A career journalist, except for six years with the FBI, 1976-1982,
Fracassa edited several weekly newspapers and from 1988 on wrote a
syndicated automotive column. She chaired the Warren Animal Welfare
Commission from 1999 to her death. “She helped to remove deer from
the General Motors Technical Center and worked to build the city’s
first dog park,” now to be named in her honor,” recalled George
Hunter of the Detroit News. “She also worked to get a no-kill animal
shelter built in the city, to open in 2007,” Hunter added.

Peggy Hauptman, 72, died of complications from cancer on
March 20 in Englewood, Florida. “She founded the Engle-wood Animal
Rescue Sanctuary, a care-for-life non-profit animal protection
service, several years ago,” recalled Rachel Alexander of the
Charlotte Sun-Herald. “Her dream was to build a seven-building
sanctuary on 10 acres in Englewood. But the project hit a snag due
to permitting issues and opposition from neighbors. Just last week
Hauptman announced with jubilation that she had secured a site for
the sanctuary in DeSoto County. Jim North, director of the program,
said that project will go forward in Hauptman’s name and honor.”

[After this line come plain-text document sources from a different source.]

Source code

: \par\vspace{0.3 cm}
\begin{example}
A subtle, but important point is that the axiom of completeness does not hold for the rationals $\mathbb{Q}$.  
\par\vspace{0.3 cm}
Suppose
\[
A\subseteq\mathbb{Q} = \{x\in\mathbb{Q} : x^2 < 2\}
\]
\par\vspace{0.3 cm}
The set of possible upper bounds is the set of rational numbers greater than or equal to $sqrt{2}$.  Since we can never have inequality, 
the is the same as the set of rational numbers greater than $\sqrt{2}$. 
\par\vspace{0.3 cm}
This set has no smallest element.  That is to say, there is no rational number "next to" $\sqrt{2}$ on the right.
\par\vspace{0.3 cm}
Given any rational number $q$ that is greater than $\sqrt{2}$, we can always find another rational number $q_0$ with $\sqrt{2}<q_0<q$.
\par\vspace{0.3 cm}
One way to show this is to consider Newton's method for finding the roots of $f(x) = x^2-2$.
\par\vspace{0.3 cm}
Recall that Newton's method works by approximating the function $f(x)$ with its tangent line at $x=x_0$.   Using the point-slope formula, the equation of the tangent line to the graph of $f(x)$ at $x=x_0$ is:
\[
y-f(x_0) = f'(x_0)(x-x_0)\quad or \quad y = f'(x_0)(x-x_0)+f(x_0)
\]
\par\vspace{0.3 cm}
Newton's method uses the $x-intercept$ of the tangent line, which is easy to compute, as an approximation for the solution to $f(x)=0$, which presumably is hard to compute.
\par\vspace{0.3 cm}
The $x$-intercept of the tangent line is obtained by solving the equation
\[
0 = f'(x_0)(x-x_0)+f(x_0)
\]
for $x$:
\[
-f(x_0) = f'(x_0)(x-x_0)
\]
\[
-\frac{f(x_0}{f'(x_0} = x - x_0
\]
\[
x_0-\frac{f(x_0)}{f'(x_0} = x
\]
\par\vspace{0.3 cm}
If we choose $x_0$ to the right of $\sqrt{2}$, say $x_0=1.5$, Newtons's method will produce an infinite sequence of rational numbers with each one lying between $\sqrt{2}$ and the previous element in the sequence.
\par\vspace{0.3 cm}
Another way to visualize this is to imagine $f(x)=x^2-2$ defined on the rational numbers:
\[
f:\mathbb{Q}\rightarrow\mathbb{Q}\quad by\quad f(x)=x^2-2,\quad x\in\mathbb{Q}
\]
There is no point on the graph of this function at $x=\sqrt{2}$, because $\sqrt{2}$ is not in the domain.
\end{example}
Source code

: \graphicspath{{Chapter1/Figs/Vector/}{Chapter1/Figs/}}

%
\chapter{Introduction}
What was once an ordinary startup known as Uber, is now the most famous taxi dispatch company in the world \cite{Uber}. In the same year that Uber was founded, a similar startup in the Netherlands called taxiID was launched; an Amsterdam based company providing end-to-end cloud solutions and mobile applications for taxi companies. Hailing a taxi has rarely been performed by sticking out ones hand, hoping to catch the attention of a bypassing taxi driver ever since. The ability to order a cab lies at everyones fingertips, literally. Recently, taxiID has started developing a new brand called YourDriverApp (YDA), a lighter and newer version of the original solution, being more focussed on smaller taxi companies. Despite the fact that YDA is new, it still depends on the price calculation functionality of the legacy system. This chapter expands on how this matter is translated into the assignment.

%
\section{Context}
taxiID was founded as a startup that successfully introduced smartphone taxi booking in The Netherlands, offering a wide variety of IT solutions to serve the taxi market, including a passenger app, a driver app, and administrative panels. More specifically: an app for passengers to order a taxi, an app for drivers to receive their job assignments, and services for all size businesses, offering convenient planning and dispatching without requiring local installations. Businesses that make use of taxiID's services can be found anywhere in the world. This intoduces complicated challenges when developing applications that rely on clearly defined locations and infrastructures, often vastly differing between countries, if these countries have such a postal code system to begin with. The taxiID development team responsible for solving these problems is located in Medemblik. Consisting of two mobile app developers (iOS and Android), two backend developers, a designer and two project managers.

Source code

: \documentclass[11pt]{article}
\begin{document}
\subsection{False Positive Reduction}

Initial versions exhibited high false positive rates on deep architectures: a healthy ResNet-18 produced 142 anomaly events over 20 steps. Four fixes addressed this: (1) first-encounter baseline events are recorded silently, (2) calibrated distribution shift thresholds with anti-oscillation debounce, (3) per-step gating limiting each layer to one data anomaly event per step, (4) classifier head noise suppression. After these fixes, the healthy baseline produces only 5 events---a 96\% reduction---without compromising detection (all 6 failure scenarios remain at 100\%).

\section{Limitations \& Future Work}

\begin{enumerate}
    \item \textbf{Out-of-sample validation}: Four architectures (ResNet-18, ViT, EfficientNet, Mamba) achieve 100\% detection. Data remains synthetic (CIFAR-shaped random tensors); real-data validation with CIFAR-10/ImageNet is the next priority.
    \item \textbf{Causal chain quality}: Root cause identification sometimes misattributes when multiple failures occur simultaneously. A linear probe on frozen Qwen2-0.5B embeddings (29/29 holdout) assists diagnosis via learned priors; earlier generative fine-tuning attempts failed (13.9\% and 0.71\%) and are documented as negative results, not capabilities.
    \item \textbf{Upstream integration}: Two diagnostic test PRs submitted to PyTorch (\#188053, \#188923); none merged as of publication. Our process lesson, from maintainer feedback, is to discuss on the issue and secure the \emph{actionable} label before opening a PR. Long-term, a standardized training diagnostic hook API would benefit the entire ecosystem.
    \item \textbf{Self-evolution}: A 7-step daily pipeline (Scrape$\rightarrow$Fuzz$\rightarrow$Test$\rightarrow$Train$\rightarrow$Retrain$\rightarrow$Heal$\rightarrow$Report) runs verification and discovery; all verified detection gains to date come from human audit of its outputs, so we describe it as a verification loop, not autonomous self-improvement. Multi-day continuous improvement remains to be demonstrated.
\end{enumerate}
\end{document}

James L. Cresson, 60, noted in recent years for reporting
about dog attacks, dog abuse cases, and unusual stories involving
dogs, was killed in a March 13 car crash near Centreville,
Maryland. A combat reporter for the U.S. Army during 18 months in
Vietnam, 1968-1969, Cresson later wrote for the Delaware State
News, Middletown Transcript, Delaware Coast Press and the Cape
Gazette, and for a time edited the Long Neck News, published by his
wife Corinne.

Wang Pei, whose English name was Betty, “in her early
thirties, a volunteer, activist, writer, and consultant in animal
welfare, threw herself off 24th floor of an apartment highrise” in
Beijing in mid-November 2005, friend Peter Li told ANIMAL PEOPLE.
Li recalled that Wang Pei “worked briefly for International Fund for
Animal Welfare China office; consulted for Compass-ion in World
Farming; and wrote articles calling for an end to bear bile
farming.” After attending an animal advocacy training program in
Italy, Wang Pei helped CIWF and the Royal SPCA present a workshop on
slaughtering in Beijing. Her suicide came at the end of the
conference. “Reportedly, she died of loss of hope for improvement
in the lot of the animals whom she loved so dearly,” Li said.